I commenced my undergraduate degree in Anthropology and International Relations at the University of Melbourne in 2017. For me understanding cultures was an important aspect of developing a complete outlook on how political systems function. Nevertheless, although I was passionate about my field of studies, I was also uncertain about how my education and interests could be employed in the working sector. That's why I decided to apply for the Aurora Internship Program during my final year of University. Aurora provided me a truly eye-opening experience, which helped me develop my skills and knowledge in anthropology and politics.
I began my first day at the National Native Title Council (NNTC) as a delegate for the 2019 National Native Title Conference, hosted by the NNTC at the MCG in Victoria. The conference lasted two days at the start of June, and was unlike anything I had ever experienced before. For me it was a wonderful opportunity to meet advocates in the Native Title sector who have gained experience nationally and internationally. Some of whom I had the opportunity to network with, such as Judges from the Māori courts in New Zealand, Native Title Lawyers from Australia, Politicians, members and directors from different Representative Bodies from around Australia, and Prescribed Body Corporates from all around Country.
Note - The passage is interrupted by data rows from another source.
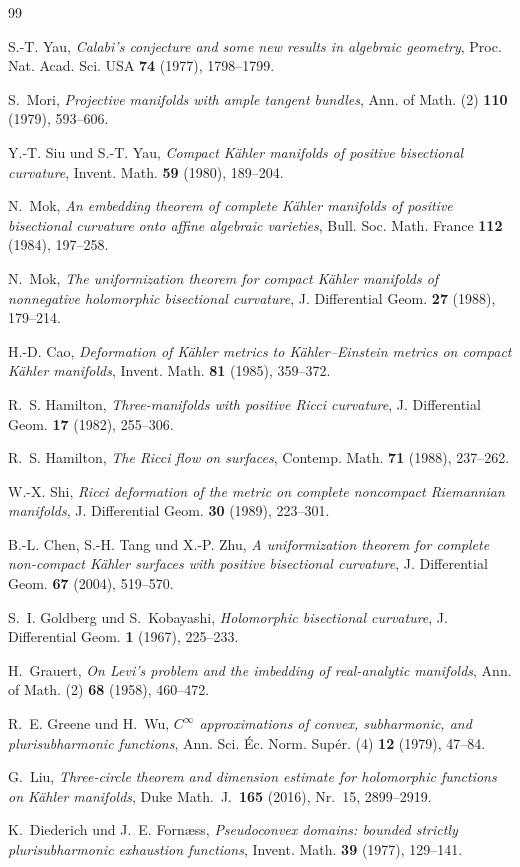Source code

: \documentclass[12pt,a4paper]{amsart}
\theoremstyle{definition}
\theoremstyle{remark}
\begin{document}
\begin{thebibliography}{99}

S.-T. Yau,
\textit{Calabi's conjecture and some new results in algebraic geometry},
Proc. Nat. Acad. Sci. USA \textbf{74} (1977), 1798--1799.

S.~Mori,
\textit{Projective manifolds with ample tangent bundles},
Ann. of Math. (2) \textbf{110} (1979), 593--606.

Y.-T. Siu und S.-T. Yau,
\textit{Compact Kähler manifolds of positive bisectional curvature},
Invent. Math. \textbf{59} (1980), 189--204.

N.~Mok,
\textit{An embedding theorem of complete Kähler manifolds of positive bisectional curvature onto affine algebraic varieties},
Bull. Soc. Math. France \textbf{112} (1984), 197--258.

N.~Mok,
\textit{The uniformization theorem for compact Kähler manifolds of nonneg\-ative holomorphic bisectional curvature},
J. Differential Geom. \textbf{27} (1988), 179--214.

H.-D. Cao,
\textit{Deformation of Kähler metrics to Kähler--Einstein metrics on compact
Kähler manifolds},
Invent. Math. \textbf{81} (1985), 359--372.

R.~S. Hamilton,
\textit{Three-manifolds with positive Ricci curvature},
J. Differential Geom. \textbf{17} (1982), 255--306.

R.~S. Hamilton,
\textit{The Ricci flow on surfaces},
Contemp. Math. \textbf{71} (1988), 237--262.

W.-X. Shi,
\textit{Ricci deformation of the metric on complete noncompact Riemannian
manifolds},
J. Differential Geom. \textbf{30} (1989), 223--301.

B.-L. Chen, S.-H. Tang und X.-P. Zhu,
\textit{A uniformization theorem for complete non-compact Kähler surfaces
with positive bisectional curvature},
J. Differential Geom. \textbf{67} (2004), 519--570.

S.~I. Goldberg und S.~Kobayashi,
\textit{Holomorphic bisectional curvature},
J. Differential Geom. \textbf{1} (1967), 225--233.

H.~Grauert,
\textit{On Levi's problem and the imbedding of real-analytic manifolds},
Ann. of Math. (2) \textbf{68} (1958), 460--472.

R.~E. Greene und H.~Wu,
\textit{$C^\infty$ approximations of convex, subharmonic, and plurisubharmonic
functions},
Ann. Sci. Éc. Norm. Supér. (4) \textbf{12} (1979), 47--84.

G.~Liu,
\textit{Three-circle theorem and dimension estimate for holomorphic functions on K\"ahler manifolds},
Duke Math.\ J.\ \textbf{165} (2016), Nr.~15, 2899--2919.

K.~Diederich und J.~E. Fornæss,
\textit{Pseudoconvex domains: bounded strictly plurisubharmonic exhaustion
functions},
Invent. Math. \textbf{39} (1977), 129--141.

\end{thebibliography}
\end{document}

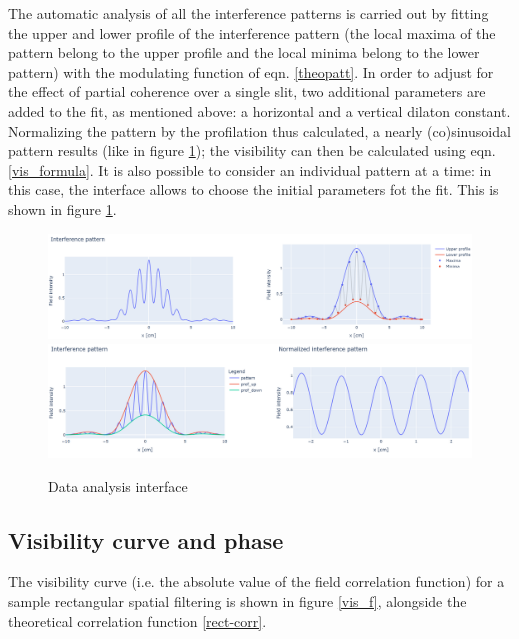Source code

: The automatic analysis of all the interference patterns is carried out by fitting the upper and lower profile of the interference pattern (the local maxima of the pattern belong to the upper profile and the local minima belong 
to the lower pattern) with the modulating function of eqn. \eqref{theopatt}. In order to adjust for the effect of partial coherence over a single slit, two additional 
parameters are added to the fit, as mentioned above: a horizontal and a vertical dilaton constant. Normalizing the pattern by the profilation thus calculated, 
a nearly (co)sinusoidal pattern results (like in figure \ref{data_an}); the visibility can then be calculated using eqn. \eqref{vis_formula}. 
It is also possible to consider an individual pattern at a time: in this case, the interface allows to choose the initial parameters fot the fit. 
This is shown in figure \ref{data_an}.

\begin{figure}[!ht]
    \centering
    \includegraphics[width = \textwidth]{Img/an_11.png}
    \includegraphics[width = \textwidth]{Img/an_22.png}
    \caption{Data analysis interface}
    \label{data_an}
\end{figure}
\subsection{Visibility curve and phase}

The visibility curve (i.e. the absolute value of the field correlation function) for a sample rectangular spatial filtering is 
shown in figure \ref{vis_f}, alongside the theoretical correlation function \eqref{rect-corr}.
Following the conference, I was then given research projects focusing on: policy, legal and practical issues related to native title, PBCs and governance and economic development matters, and some research work regarding fact sheets for PBCs and native title groups. Nevertheless, in the end I spent half of my six week placement helping develop and update a spreadsheet, which collated Indigenous Land Usage Agreements (ILUAs) from all across Australia. The project requiring me to research how many new ILUAs have been recently enforced, and relate them back to the relevant Federal court Case and Native Title Determination (as displayed on the Nation Native Title Register).
For me personally, the research tasks definitely proved to be difficult at times. Prior to my internship I had never done Native Title Research before, so understanding what needed to be researched was difficult for me. Consequently, I found myself revisiting the same links and drop-down tabs on government websites about Native Title statistics, just to see if any of the data available could be useful for my projects. Nevertheless, in these moments of cluelessness, the members at the office offered me constructive help, which gave direction and support when I needed it. Alongside work, I also took the time to familiarize myself with staff from other Native Title corporations that resided in the same office complex as the NNTC. Some of whom I now regard as good friends and mentors of mine, even after my internship period finished.
All-in-all, the Aurora Internship Projgram was a truly eye opening program for myself. I got to see firsthand how political and anthropological research has contributed to legal policy development in Native Title. The people I have had the opportunity of meeting, and the conversation we have shared, will thus remain with me throughout my working career. I sincerely recommend this program to those individuals, like myself, who want to make a real impact with the skills and knowledge they have gained through their studies.